↓↓↓

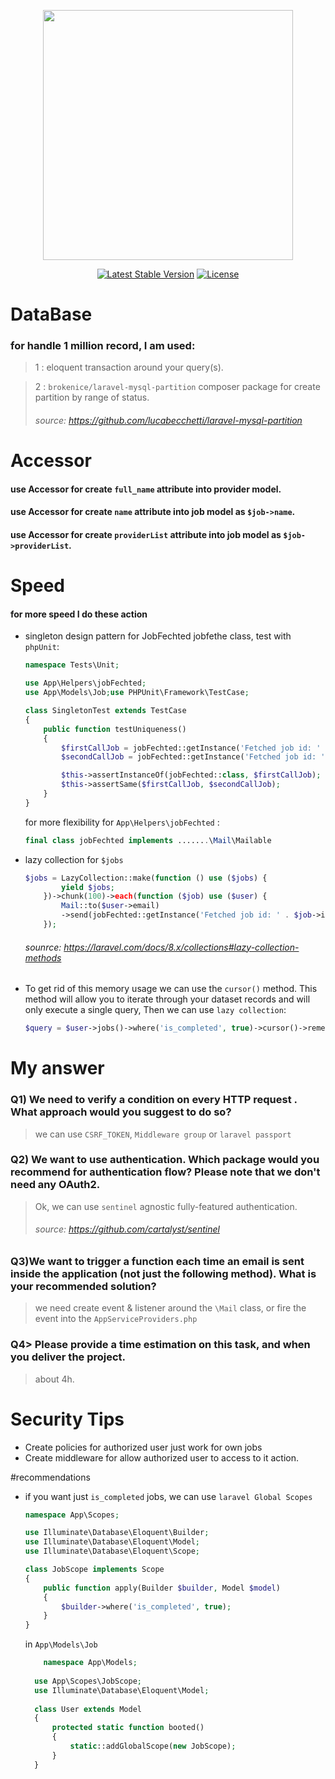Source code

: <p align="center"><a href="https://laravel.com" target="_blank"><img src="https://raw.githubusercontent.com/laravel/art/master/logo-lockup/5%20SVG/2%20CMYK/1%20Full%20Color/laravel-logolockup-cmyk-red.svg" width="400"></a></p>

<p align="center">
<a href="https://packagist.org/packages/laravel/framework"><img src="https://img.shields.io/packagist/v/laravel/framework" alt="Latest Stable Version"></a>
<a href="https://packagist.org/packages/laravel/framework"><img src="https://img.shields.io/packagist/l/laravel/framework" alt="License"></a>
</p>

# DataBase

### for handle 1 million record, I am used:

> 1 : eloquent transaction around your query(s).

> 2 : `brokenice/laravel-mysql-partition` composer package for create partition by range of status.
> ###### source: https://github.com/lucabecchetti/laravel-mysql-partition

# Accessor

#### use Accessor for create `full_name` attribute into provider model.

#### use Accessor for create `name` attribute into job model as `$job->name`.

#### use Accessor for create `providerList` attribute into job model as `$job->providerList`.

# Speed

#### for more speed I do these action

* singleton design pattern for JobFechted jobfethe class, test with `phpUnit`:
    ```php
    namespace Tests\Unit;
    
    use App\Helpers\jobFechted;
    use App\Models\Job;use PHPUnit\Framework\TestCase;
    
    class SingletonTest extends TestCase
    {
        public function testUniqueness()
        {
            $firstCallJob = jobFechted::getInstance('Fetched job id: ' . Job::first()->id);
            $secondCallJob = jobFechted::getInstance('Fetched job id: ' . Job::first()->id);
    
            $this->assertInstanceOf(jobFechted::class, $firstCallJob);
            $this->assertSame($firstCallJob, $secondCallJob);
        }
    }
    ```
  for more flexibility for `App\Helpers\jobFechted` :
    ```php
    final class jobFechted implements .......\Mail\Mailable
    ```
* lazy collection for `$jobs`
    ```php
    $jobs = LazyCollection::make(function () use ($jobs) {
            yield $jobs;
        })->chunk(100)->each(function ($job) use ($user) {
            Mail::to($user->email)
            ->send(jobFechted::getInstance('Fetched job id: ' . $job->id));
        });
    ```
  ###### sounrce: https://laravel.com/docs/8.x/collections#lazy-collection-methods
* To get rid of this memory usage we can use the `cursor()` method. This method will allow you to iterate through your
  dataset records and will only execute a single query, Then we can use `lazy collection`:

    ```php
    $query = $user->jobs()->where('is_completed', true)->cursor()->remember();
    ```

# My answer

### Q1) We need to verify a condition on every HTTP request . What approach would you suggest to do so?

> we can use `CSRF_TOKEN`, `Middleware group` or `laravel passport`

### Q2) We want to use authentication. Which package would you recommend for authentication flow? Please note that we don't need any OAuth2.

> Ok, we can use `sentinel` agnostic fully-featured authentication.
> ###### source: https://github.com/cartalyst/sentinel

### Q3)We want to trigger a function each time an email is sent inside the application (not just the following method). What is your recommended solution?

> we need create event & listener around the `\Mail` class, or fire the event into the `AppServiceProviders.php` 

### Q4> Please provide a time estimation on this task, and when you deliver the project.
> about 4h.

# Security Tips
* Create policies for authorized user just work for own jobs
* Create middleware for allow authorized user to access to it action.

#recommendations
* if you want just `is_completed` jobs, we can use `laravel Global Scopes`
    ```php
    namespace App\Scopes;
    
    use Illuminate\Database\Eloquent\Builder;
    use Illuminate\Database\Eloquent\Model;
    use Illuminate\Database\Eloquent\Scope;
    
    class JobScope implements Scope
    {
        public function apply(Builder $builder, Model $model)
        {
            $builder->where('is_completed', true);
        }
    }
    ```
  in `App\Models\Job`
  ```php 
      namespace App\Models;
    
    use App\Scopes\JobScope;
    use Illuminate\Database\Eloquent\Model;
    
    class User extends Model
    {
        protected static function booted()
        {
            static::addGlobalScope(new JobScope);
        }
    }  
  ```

↑↑↑

_Assignment_
Copy out all the entries exactly. Images stay out of the copy.

_Task result_
Source code

: <p align="center"><a href="https://laravel.com" target="_blank"><img src="https://raw.githubusercontent.com/laravel/art/master/logo-lockup/5%20SVG/2%20CMYK/1%20Full%20Color/laravel-logolockup-cmyk-red.svg" width="400"></a></p>

<p align="center">
<a href="https://packagist.org/packages/laravel/framework"><img src="https://img.shields.io/packagist/v/laravel/framework" alt="Latest Stable Version"></a>
<a href="https://packagist.org/packages/laravel/framework"><img src="https://img.shields.io/packagist/l/laravel/framework" alt="License"></a>
</p>

# DataBase

### for handle 1 million record, I am used:

> 1 : eloquent transaction around your query(s).

> 2 : `brokenice/laravel-mysql-partition` composer package for create partition by range of status.
> ###### source: https://github.com/lucabecchetti/laravel-mysql-partition

# Accessor

#### use Accessor for create `full_name` attribute into provider model.

#### use Accessor for create `name` attribute into job model as `$job->name`.

#### use Accessor for create `providerList` attribute into job model as `$job->providerList`.

# Speed

#### for more speed I do these action

* singleton design pattern for JobFechted jobfethe class, test with `phpUnit`:
    ```php
    namespace Tests\Unit;
    
    use App\Helpers\jobFechted;
    use App\Models\Job;use PHPUnit\Framework\TestCase;
    
    class SingletonTest extends TestCase
    {
        public function testUniqueness()
        {
            $firstCallJob = jobFechted::getInstance('Fetched job id: ' . Job::first()->id);
            $secondCallJob = jobFechted::getInstance('Fetched job id: ' . Job::first()->id);
    
            $this->assertInstanceOf(jobFechted::class, $firstCallJob);
            $this->assertSame($firstCallJob, $secondCallJob);
        }
    }
    ```
  for more flexibility for `App\Helpers\jobFechted` :
    ```php
    final class jobFechted implements .......\Mail\Mailable
    ```
* lazy collection for `$jobs`
    ```php
    $jobs = LazyCollection::make(function () use ($jobs) {
            yield $jobs;
        })->chunk(100)->each(function ($job) use ($user) {
            Mail::to($user->email)
            ->send(jobFechted::getInstance('Fetched job id: ' . $job->id));
        });
    ```
  ###### sounrce: https://laravel.com/docs/8.x/collections#lazy-collection-methods
* To get rid of this memory usage we can use the `cursor()` method. This method will allow you to iterate through your
  dataset records and will only execute a single query, Then we can use `lazy collection`:

    ```php
    $query = $user->jobs()->where('is_completed', true)->cursor()->remember();
    ```

# My answer

### Q1) We need to verify a condition on every HTTP request . What approach would you suggest to do so?

> we can use `CSRF_TOKEN`, `Middleware group` or `laravel passport`

### Q2) We want to use authentication. Which package would you recommend for authentication flow? Please note that we don't need any OAuth2.

> Ok, we can use `sentinel` agnostic fully-featured authentication.
> ###### source: https://github.com/cartalyst/sentinel

### Q3)We want to trigger a function each time an email is sent inside the application (not just the following method). What is your recommended solution?

> we need create event & listener around the `\Mail` class, or fire the event into the `AppServiceProviders.php` 

### Q4> Please provide a time estimation on this task, and when you deliver the project.
> about 4h.

# Security Tips
* Create policies for authorized user just work for own jobs
* Create middleware for allow authorized user to access to it action.

#recommendations
* if you want just `is_completed` jobs, we can use `laravel Global Scopes`
    ```php
    namespace App\Scopes;
    
    use Illuminate\Database\Eloquent\Builder;
    use Illuminate\Database\Eloquent\Model;
    use Illuminate\Database\Eloquent\Scope;
    
    class JobScope implements Scope
    {
        public function apply(Builder $builder, Model $model)
        {
            $builder->where('is_completed', true);
        }
    }
    ```
  in `App\Models\Job`
  ```php 
      namespace App\Models;
    
    use App\Scopes\JobScope;
    use Illuminate\Database\Eloquent\Model;
    
    class User extends Model
    {
        protected static function booted()
        {
            static::addGlobalScope(new JobScope);
        }
    }  
  ```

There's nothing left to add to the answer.